Esto es, si se necesitasen realizar todos los movimientos posibles para resolver el cubo y usted hubiese empezado a mover piezas en el momento mismo de la aparición del universo, pongamos que al ritmo un movimiento por segundo, hoy seguiría sin terminar la tarea. Se habrían formado galaxias, estrellas, planetas; habría evolucionado la vida hasta generar civilizaciones enteras…. y usted continuaría sin haber resuelto el cubo de Rubik. Por fortuna para resolverlo no es necesario realizar todos los movimientos posibles —aunque nuestro amigo Graham Parker parecía decidido a comprobarlo— pero ni siquiera eso lo convierte en tarea fácil. Erno Rubik se encontró ante una encrucijada inusual: había diseñado un artilugio interesante, pero ni siquiera él, su creador, sabía ponerle de nuevo en su posición inicial. Él mismo lo recordaría así: «Era como mirar un fragmento de texto escrito en un código secreto. Pero ¡era un código que yo mismo había inventado! Y aun así no era capaz de leerlo. Esto constituía una situación tan extraordinaria que sencillamente no pude aceptarlo».
No lo aceptó. Y el joven profesor Rubik pasó varios meses tratando de devolver el cubo a su posición original, trabajo innecesario que además de innecesario resultaba frustrante… y sorprendentemente entretenido. Finalmente lo consiguió. Supo que podía resolverse y entendió que había descubierto un nuevo tipo de rompecabezas. Había experimentado lo que podríamos llamar el síndrome del cubo, aquella obsesión por resolverlo que lo convertía en un absorbente pasatiempos. De hecho, su madre fue la primera en recibir la entusiasta noticia: «¡lo he resuelto!», escena que pronto se repetiría en millones de hogares por todo el globo.
Rubik descubrió que no era el único en verlo así: sus alumnos quedaron encantados con el invento cuando empezó a llevarlo a sus clases para demostrar sus propiedades. Al igual que le había sucedido a él, lo encontraron más intrigante como rompecabezas que por su verdadera función inicial, como decíamos la de demostrar que el objeto mantenía su forma pese a que sus piezas podían ser movidas. Esa cualidad estructural poco importaba. Lo «importante» era devolver las seis caras a su estado inicial. Viendo la pasión de los alumnos y habiendo experimentado él mismo la fijación con el extraño artilugio, Erno Rubik empezó a preguntarse si podría tener posibilidades comerciales. Preguntó a algunas voces autorizadas. Le dijeron que no habría manera de vender semejante artefacto: ni servía como juguete, ni era lo bastante sencillo para que el gran público lo entendiese o se interesase por él, ni parecía otra cosa que un vulgar pisapapeles, ni tenía ningún tipo de atractivo. Una mala inversión, le dijeron. Él no opinó igual y siguió adelante con su idea.
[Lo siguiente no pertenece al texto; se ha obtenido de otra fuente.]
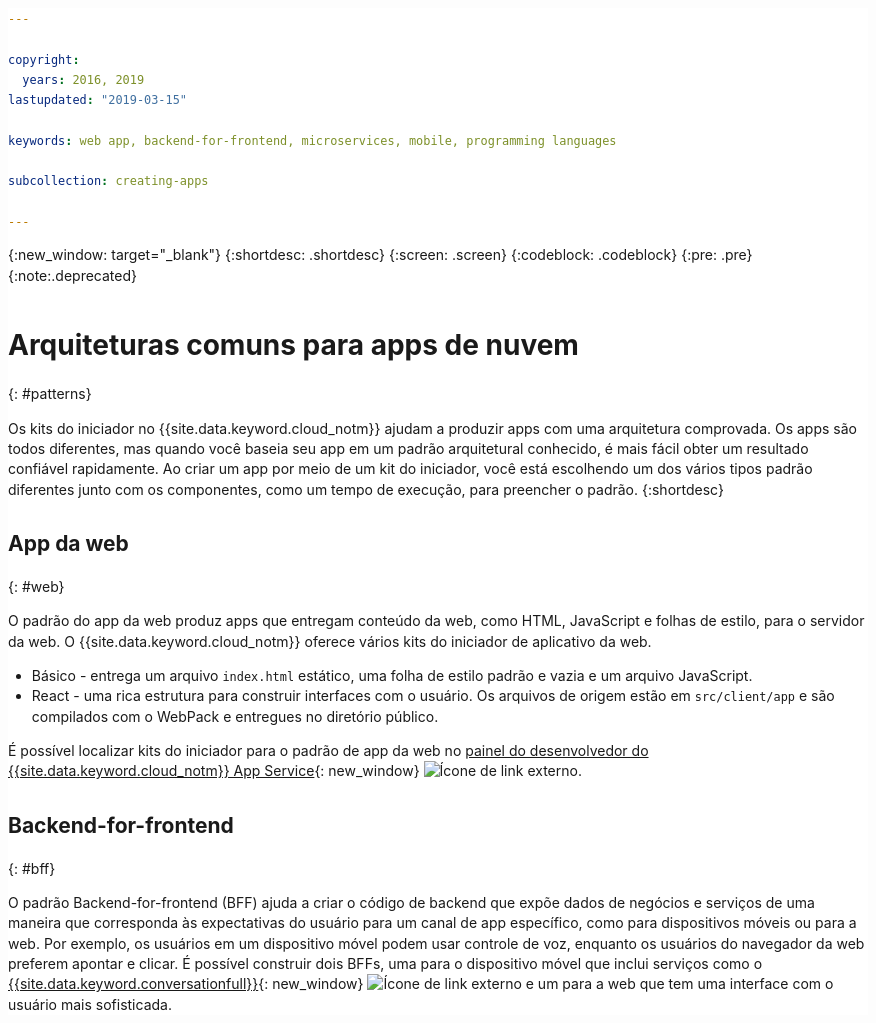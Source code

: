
 ```yaml
---

copyright:
  years: 2016, 2019
lastupdated: "2019-03-15"

keywords: web app, backend-for-frontend, microservices, mobile, programming languages

subcollection: creating-apps

---
```

{:new_window: target="_blank"}
{:shortdesc: .shortdesc}
{:screen: .screen}
{:codeblock: .codeblock}
{:pre: .pre}
{:note:.deprecated}

# Arquiteturas comuns para apps de nuvem
{: #patterns}

Os kits do iniciador no {{site.data.keyword.cloud_notm}} ajudam a produzir apps com uma arquitetura comprovada. Os apps são todos diferentes, mas quando você baseia seu app em um padrão arquitetural conhecido, é mais fácil obter um resultado confiável rapidamente. Ao criar um app por meio de um kit do iniciador, você está escolhendo um dos vários tipos padrão diferentes junto com os componentes, como um tempo de execução, para preencher o padrão.
{:shortdesc}

## App da web
{: #web}

O padrão do app da web produz apps que entregam conteúdo da web, como HTML, JavaScript e folhas de estilo, para o servidor da web. O {{site.data.keyword.cloud_notm}}  oferece vários kits do iniciador de aplicativo da web.

* Básico - entrega um arquivo `index.html` estático, uma folha de estilo padrão e vazia e um arquivo JavaScript.
* React - uma rica estrutura para construir interfaces com o usuário. Os arquivos de origem estão em `src/client/app` e são compilados com o WebPack e entregues no diretório público.

É possível localizar kits do iniciador para o padrão de app da web no [painel do desenvolvedor do {{site.data.keyword.cloud_notm}} App Service](https://{DomainName}/developer/appservice/dashboard){: new_window} ![Ícone de link externo](../icons/launch-glyph.svg "Ícone de link externo").

## Backend-for-frontend
{: #bff}

O padrão Backend-for-frontend (BFF) ajuda a criar o código de backend que expõe dados de negócios e serviços de uma maneira que corresponda às expectativas do usuário para um canal de app específico, como para dispositivos móveis ou para a web. Por exemplo, os usuários em um dispositivo móvel podem usar controle de voz, enquanto os usuários do navegador da web preferem apontar e clicar. É possível construir dois BFFs, uma para o dispositivo móvel que inclui serviços como o [{{site.data.keyword.conversationfull}}](https://www.ibm.com/watson/ai-assistant/){: new_window} ![Ícone de link externo](../icons/launch-glyph.svg "Ícone de link externo") e um para a web que tem uma interface com o usuário mais sofisticada.
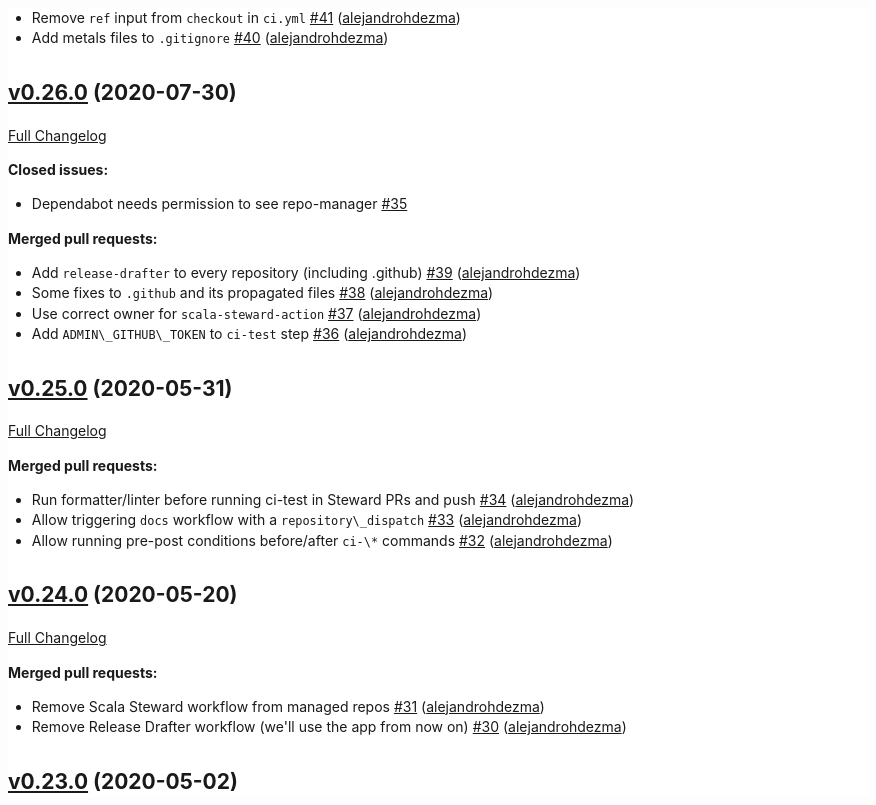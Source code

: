 - Remove `ref` input from `checkout` in `ci.yml` [\#41](https://github.com/alejandrohdezma/sbt-ci/pull/41) ([alejandrohdezma](https://github.com/alejandrohdezma))
- Add metals files to `.gitignore` [\#40](https://github.com/alejandrohdezma/sbt-ci/pull/40) ([alejandrohdezma](https://github.com/alejandrohdezma))

## [v0.26.0](https://github.com/alejandrohdezma/sbt-ci/tree/v0.26.0) (2020-07-30)

[Full Changelog](https://github.com/alejandrohdezma/sbt-ci/compare/v0.25.0...v0.26.0)

**Closed issues:**

- Dependabot needs permission to see repo-manager [\#35](https://github.com/alejandrohdezma/sbt-ci/issues/35)

**Merged pull requests:**

- Add `release-drafter` to every repository \(including .github\) [\#39](https://github.com/alejandrohdezma/sbt-ci/pull/39) ([alejandrohdezma](https://github.com/alejandrohdezma))
- Some fixes to `.github` and its propagated files [\#38](https://github.com/alejandrohdezma/sbt-ci/pull/38) ([alejandrohdezma](https://github.com/alejandrohdezma))
- Use correct owner for `scala-steward-action` [\#37](https://github.com/alejandrohdezma/sbt-ci/pull/37) ([alejandrohdezma](https://github.com/alejandrohdezma))
- Add `ADMIN\_GITHUB\_TOKEN` to `ci-test` step [\#36](https://github.com/alejandrohdezma/sbt-ci/pull/36) ([alejandrohdezma](https://github.com/alejandrohdezma))

## [v0.25.0](https://github.com/alejandrohdezma/sbt-ci/tree/v0.25.0) (2020-05-31)

[Full Changelog](https://github.com/alejandrohdezma/sbt-ci/compare/v0.24.0...v0.25.0)

**Merged pull requests:**

- Run formatter/linter before running ci-test in Steward PRs and push [\#34](https://github.com/alejandrohdezma/sbt-ci/pull/34) ([alejandrohdezma](https://github.com/alejandrohdezma))
- Allow triggering `docs` workflow with a `repository\_dispatch` [\#33](https://github.com/alejandrohdezma/sbt-ci/pull/33) ([alejandrohdezma](https://github.com/alejandrohdezma))
- Allow running pre-post conditions before/after `ci-\*` commands  [\#32](https://github.com/alejandrohdezma/sbt-ci/pull/32) ([alejandrohdezma](https://github.com/alejandrohdezma))

## [v0.24.0](https://github.com/alejandrohdezma/sbt-ci/tree/v0.24.0) (2020-05-20)

[Full Changelog](https://github.com/alejandrohdezma/sbt-ci/compare/v0.23.0...v0.24.0)

**Merged pull requests:**

- Remove Scala Steward workflow from managed repos [\#31](https://github.com/alejandrohdezma/sbt-ci/pull/31) ([alejandrohdezma](https://github.com/alejandrohdezma))
- Remove Release Drafter workflow \(we'll use the app from now on\) [\#30](https://github.com/alejandrohdezma/sbt-ci/pull/30) ([alejandrohdezma](https://github.com/alejandrohdezma))

## [v0.23.0](https://github.com/alejandrohdezma/sbt-ci/tree/v0.23.0) (2020-05-02)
La Hungría comunista de 1974-75 no era el mejor escenario posible para lanzarse a una aventura emprendedora. Si bien el comunismo gulash húngaro mostraba una relativa manga ancha para con las actividades mercantiles —más que algunos vecinos del área de influencia soviética—, la ausencia de un tejido empresarial adecuado le pondría las cosas difíciles. Obtuvo la patente en 1975 pero le costó lo suyo encontrar en Hungría una empresa especializada que tuviese los medios técnicos necesarios para fabricar una tirada de aquellos complejos cubos de plástico. Los cuales, de acuerdo a los deseos de Rubik, debían ser lo bastante resistentes para que el usuario entendiese rápidamente que el objetivo ¡no consistía en desmontarlos! Puede parecer una tontería, pero el cubo exigía una construcción cuidadosa y Rubik lo sabía. Terminó encontrando la empresa en un ámbito bien cultivado detrás del Telón de Acero, el de las sesenta y cuatro casillas: los primeros Cubos Mágicos —como serían publicitados en su país— fueron manufacturados en una fábrica de donde habían salido cajas y cajas de piezas de ajedrez. Se puso a la venta durante 1977, solamente en tiendas húngaras. Fue un gran éxito. En 1979 Rubik empezó a obtener patentes ien el extranjero y el cubo llegó al mercado internacional en 1980. Fue presentado por todo lo alto como el invento del año: por ejemplo, en Estados Unidos se celebró una fiesta donde el hexaedro de colores fue introducido por una famosa actriz de Hollywood, Zsa Zsa Gabor, que era compatriota del propio Rubik. Tiradas y tiradas del cubo se vendían a un ritmo crecient: primero cientos de miles, después millones, más tarde centenares de millones. El profesor, que hasta entonces había ocupado una habitación en el modesto piso de su madre, se hizo repentinamente multimillonario. También se volvió inmensamente famoso, dado que el cubo se vendió asociado a su apellido en todo el planeta excepto en dos lugares: en Hungría, donde continuaba siendo el «cubo mágico», y en Israel, donde lo comercializaron con el curioso nombre de «cubo húngaro». El apellido de su creador funcionó de maravilla como marca: «Rubik». Breve, sonoro y fácil de memorizar. Desde luego mejor que otras posibilidades que se barajaron y que eran verdaderamente horribles: el Nudo Gordiano, el Oro del Inca…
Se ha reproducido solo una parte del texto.